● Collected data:
::::

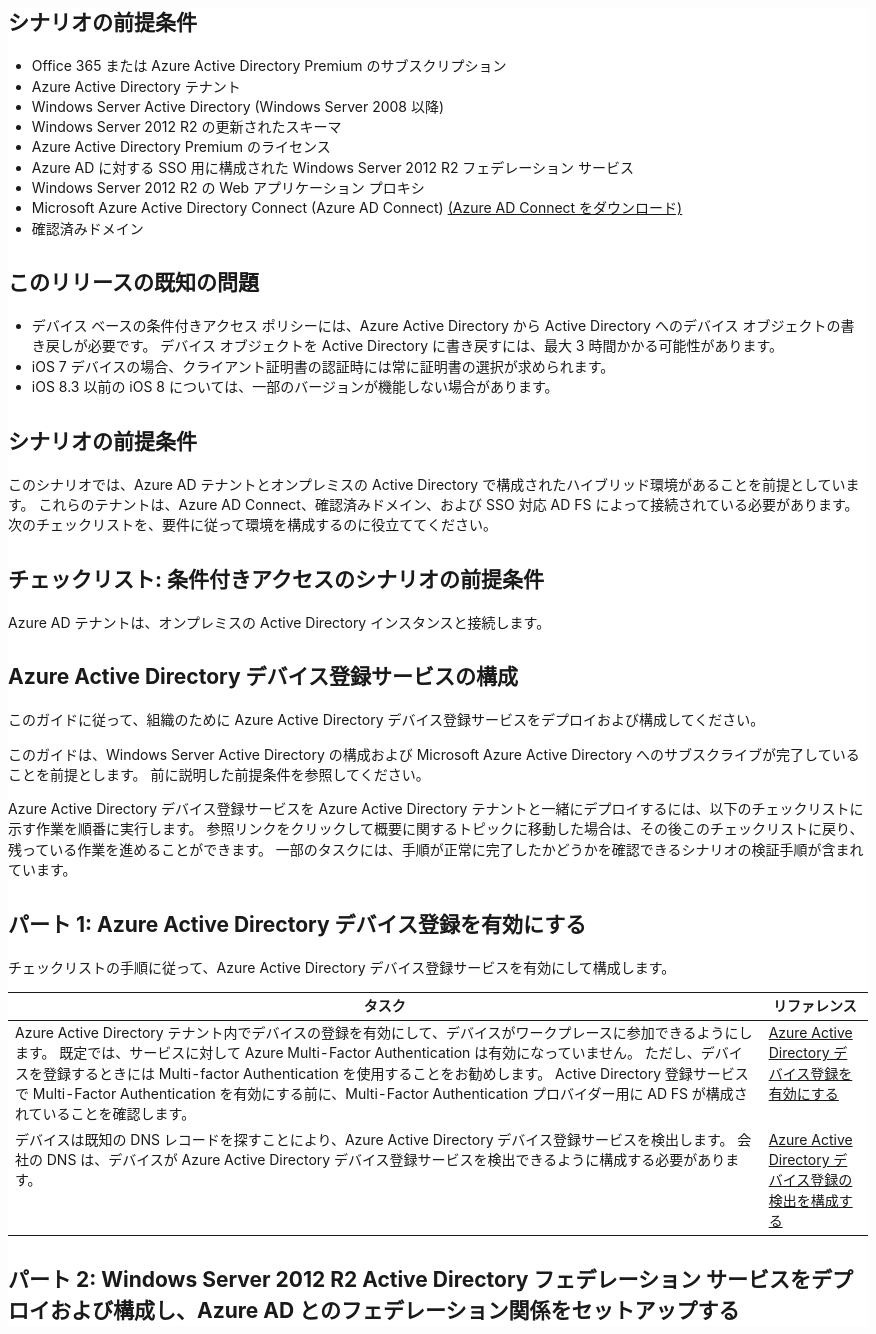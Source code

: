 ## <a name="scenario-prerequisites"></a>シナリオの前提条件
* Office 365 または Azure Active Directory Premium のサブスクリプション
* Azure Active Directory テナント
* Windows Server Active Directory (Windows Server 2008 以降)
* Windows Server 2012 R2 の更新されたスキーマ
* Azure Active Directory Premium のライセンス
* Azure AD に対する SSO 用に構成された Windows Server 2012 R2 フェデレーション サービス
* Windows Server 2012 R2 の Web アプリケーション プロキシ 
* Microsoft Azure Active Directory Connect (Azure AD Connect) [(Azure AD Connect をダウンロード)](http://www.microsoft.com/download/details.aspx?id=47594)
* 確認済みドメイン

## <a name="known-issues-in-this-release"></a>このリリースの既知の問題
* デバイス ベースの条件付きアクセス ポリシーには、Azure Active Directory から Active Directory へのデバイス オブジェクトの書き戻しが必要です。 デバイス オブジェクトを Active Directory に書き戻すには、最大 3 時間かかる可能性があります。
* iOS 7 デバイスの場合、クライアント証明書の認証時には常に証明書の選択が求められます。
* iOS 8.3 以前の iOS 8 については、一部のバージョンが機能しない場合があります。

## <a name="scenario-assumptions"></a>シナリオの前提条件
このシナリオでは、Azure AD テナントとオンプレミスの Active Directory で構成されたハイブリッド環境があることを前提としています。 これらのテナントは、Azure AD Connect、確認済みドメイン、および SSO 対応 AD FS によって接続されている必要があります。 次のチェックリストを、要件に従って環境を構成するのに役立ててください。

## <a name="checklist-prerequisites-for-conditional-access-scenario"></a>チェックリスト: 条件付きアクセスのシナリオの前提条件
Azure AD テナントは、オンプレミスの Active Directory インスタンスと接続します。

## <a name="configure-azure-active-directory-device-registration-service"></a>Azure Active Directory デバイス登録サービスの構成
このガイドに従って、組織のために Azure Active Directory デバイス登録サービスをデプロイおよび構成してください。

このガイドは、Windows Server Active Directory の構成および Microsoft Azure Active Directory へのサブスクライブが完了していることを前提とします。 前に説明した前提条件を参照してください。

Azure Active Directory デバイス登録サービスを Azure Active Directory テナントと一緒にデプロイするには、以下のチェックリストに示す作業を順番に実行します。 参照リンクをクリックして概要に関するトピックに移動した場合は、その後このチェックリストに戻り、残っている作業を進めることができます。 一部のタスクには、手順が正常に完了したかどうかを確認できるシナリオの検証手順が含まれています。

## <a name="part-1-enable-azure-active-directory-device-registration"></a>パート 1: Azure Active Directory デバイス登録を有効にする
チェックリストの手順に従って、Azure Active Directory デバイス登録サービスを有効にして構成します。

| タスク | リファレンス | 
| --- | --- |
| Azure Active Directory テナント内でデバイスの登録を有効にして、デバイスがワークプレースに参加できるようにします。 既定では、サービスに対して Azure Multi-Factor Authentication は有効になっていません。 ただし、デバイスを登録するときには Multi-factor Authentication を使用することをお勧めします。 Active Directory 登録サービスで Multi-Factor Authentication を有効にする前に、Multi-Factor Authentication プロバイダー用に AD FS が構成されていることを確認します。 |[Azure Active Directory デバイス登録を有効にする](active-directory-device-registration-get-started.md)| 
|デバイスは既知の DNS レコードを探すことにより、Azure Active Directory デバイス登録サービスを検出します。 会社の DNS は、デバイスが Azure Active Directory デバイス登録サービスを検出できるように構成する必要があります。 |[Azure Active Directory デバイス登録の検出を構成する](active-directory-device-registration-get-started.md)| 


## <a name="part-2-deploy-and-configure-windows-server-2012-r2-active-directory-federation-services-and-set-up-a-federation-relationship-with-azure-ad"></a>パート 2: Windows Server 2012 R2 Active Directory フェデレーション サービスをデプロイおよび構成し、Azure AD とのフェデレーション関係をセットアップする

::::

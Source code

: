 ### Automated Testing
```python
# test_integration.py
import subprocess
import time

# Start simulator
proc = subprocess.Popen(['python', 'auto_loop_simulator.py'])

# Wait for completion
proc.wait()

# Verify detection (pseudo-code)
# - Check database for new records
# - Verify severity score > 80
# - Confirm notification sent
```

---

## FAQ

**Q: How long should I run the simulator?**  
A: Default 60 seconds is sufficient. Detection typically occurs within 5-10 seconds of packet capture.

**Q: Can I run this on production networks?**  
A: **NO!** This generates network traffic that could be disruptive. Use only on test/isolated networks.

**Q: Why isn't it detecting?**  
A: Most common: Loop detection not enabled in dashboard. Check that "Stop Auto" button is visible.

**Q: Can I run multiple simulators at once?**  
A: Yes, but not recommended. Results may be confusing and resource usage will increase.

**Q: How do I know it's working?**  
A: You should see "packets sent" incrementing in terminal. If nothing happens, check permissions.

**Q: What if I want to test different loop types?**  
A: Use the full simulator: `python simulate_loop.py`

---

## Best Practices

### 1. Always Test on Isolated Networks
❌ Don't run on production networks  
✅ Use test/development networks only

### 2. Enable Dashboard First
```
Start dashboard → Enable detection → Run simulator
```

::::

● TASK BRIEF: Go over the data and return every line that includes the word "name".

● RESPONSE AREA:
: ## <a name="scenario-prerequisites"></a>シナリオの前提条件
## <a name="known-issues-in-this-release"></a>このリリースの既知の問題
## <a name="scenario-assumptions"></a>シナリオの前提条件
## <a name="checklist-prerequisites-for-conditional-access-scenario"></a>チェックリスト: 条件付きアクセスのシナリオの前提条件
## <a name="configure-azure-active-directory-device-registration-service"></a>Azure Active Directory デバイス登録サービスの構成
## <a name="part-1-enable-azure-active-directory-device-registration"></a>パート 1: Azure Active Directory デバイス登録を有効にする
## <a name="part-2-deploy-and-configure-windows-server-2012-r2-active-directory-federation-services-and-set-up-a-federation-relationship-with-azure-ad"></a>パート 2: Windows Server 2012 R2 Active Directory フェデレーション サービスをデプロイおよび構成し、Azure AD とのフェデレーション関係をセットアップする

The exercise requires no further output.